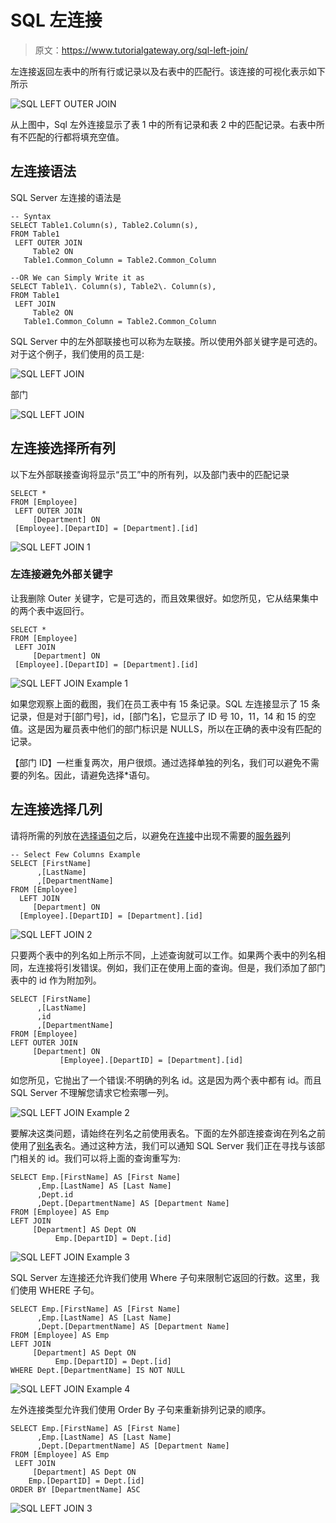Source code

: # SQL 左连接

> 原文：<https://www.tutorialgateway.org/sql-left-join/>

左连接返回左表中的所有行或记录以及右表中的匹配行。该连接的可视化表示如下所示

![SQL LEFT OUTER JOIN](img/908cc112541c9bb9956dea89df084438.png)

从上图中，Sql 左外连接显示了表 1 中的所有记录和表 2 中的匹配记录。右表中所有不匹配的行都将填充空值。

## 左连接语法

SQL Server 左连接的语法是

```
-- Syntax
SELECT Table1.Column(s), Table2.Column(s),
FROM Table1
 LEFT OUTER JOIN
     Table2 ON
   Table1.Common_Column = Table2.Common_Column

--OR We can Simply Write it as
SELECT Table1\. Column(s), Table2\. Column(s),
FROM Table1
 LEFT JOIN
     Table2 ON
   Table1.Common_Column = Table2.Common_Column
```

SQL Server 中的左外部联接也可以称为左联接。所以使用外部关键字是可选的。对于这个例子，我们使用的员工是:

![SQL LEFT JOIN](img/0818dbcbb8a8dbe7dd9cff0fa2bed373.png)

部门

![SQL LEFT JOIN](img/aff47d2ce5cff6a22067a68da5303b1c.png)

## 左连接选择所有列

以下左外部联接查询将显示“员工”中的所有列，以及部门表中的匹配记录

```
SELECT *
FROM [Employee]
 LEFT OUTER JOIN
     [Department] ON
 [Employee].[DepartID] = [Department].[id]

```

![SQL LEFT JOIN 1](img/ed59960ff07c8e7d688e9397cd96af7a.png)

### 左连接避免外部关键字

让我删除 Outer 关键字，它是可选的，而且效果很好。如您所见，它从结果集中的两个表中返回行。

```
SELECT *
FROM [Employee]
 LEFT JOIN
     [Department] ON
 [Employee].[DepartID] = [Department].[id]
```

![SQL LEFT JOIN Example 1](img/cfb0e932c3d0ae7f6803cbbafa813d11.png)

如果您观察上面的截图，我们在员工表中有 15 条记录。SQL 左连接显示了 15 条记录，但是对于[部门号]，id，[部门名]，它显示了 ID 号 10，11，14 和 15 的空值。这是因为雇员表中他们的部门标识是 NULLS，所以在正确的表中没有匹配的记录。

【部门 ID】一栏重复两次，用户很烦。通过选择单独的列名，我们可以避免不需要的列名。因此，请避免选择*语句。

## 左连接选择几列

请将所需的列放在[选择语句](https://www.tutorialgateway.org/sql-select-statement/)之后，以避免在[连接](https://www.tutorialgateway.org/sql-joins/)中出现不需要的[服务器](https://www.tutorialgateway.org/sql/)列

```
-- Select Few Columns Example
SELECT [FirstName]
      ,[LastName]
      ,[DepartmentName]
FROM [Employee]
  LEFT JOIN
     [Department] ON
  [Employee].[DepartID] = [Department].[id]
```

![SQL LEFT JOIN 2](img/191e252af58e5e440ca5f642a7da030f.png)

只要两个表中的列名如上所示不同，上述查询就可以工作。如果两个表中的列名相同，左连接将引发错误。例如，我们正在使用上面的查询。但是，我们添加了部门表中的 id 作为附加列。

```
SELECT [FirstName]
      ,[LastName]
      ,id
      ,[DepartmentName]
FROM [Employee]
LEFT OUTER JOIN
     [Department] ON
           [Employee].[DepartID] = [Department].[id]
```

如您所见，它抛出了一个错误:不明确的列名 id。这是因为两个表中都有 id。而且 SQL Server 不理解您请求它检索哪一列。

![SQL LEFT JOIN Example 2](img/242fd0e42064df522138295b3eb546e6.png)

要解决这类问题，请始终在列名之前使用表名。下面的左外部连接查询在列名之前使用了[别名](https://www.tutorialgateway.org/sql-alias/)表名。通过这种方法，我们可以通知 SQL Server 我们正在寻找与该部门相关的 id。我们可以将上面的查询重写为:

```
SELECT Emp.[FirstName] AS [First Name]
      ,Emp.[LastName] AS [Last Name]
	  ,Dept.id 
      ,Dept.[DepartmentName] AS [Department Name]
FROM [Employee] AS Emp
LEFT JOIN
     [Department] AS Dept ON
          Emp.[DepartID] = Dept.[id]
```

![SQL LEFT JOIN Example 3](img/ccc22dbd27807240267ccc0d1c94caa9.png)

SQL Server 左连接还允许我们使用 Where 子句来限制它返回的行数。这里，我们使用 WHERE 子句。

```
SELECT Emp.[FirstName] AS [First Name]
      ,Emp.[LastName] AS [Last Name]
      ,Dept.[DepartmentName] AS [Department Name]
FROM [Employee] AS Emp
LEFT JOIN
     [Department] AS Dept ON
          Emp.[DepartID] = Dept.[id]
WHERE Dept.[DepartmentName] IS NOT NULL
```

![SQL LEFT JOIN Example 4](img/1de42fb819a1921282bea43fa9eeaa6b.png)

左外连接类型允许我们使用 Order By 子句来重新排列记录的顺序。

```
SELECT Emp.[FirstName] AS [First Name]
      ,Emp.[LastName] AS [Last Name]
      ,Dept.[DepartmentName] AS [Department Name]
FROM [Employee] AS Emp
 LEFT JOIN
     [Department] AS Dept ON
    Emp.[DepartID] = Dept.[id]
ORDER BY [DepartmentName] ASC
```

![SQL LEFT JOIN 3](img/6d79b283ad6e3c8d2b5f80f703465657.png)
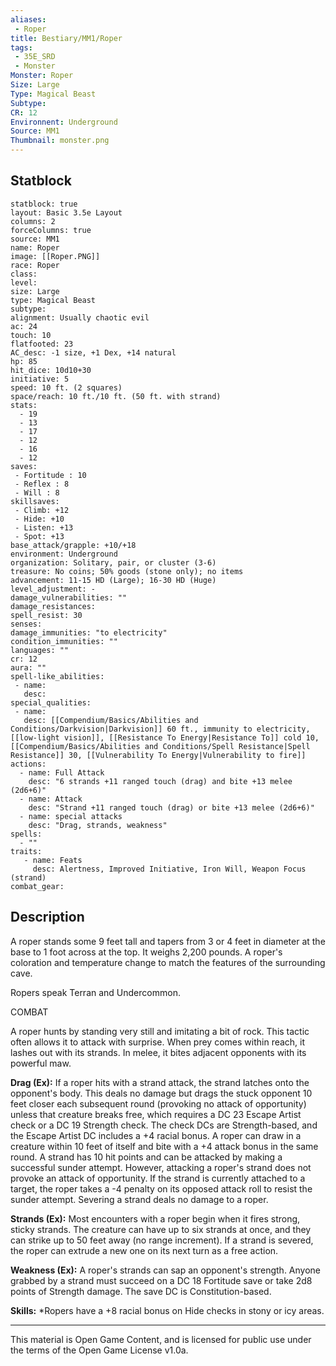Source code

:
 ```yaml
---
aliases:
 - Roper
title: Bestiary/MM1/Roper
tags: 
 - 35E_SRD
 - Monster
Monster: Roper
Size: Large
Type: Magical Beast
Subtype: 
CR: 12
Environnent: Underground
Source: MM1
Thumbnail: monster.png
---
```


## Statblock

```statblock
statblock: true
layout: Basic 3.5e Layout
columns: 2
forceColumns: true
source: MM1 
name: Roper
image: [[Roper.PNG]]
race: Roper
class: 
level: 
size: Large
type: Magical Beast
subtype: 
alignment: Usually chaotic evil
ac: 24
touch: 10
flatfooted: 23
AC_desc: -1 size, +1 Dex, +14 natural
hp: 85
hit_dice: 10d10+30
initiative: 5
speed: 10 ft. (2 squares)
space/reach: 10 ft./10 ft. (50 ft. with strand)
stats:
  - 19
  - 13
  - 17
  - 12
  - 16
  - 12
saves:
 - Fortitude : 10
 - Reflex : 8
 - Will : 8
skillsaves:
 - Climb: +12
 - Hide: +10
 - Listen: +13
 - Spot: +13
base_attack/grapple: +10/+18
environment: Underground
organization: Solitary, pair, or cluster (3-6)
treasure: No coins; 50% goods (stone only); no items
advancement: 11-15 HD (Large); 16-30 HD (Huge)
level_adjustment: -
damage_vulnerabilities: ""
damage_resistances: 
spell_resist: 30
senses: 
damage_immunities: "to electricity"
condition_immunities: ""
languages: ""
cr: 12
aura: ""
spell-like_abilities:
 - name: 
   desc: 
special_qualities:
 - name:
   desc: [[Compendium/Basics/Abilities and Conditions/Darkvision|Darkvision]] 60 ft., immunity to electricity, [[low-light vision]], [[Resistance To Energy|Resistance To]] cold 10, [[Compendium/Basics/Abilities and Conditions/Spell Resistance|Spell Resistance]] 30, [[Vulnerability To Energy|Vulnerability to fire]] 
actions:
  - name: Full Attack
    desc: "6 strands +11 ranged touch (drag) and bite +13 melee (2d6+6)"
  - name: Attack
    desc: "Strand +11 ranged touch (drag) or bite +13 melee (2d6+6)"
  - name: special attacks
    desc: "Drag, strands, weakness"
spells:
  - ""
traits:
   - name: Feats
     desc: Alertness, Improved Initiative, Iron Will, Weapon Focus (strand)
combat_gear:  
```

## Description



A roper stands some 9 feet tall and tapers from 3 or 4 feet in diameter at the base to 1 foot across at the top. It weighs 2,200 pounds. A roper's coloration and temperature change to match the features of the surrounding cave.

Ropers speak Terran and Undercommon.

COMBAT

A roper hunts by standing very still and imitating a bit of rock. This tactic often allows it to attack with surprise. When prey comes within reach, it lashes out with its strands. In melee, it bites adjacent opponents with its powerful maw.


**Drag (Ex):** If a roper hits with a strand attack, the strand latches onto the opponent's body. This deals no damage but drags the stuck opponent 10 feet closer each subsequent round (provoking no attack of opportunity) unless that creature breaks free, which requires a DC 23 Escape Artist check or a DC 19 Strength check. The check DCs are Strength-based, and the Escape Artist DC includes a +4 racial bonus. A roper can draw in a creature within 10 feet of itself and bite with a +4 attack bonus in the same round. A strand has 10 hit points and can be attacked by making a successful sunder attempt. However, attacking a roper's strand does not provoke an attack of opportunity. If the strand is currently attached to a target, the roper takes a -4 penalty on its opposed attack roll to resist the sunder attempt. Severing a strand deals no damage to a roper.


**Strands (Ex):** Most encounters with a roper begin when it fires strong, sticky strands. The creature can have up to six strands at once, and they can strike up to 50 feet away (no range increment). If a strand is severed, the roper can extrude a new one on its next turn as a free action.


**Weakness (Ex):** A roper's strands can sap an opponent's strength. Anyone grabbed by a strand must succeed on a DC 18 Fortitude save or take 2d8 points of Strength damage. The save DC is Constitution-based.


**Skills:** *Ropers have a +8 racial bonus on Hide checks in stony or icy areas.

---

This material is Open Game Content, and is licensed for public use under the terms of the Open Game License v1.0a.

● ● ● ● ●

## Instructions to follow:
Search the entries for the string "Magical" and return each line where it turns up.

## Finished task:
Type: Magical Beast
type: Magical Beast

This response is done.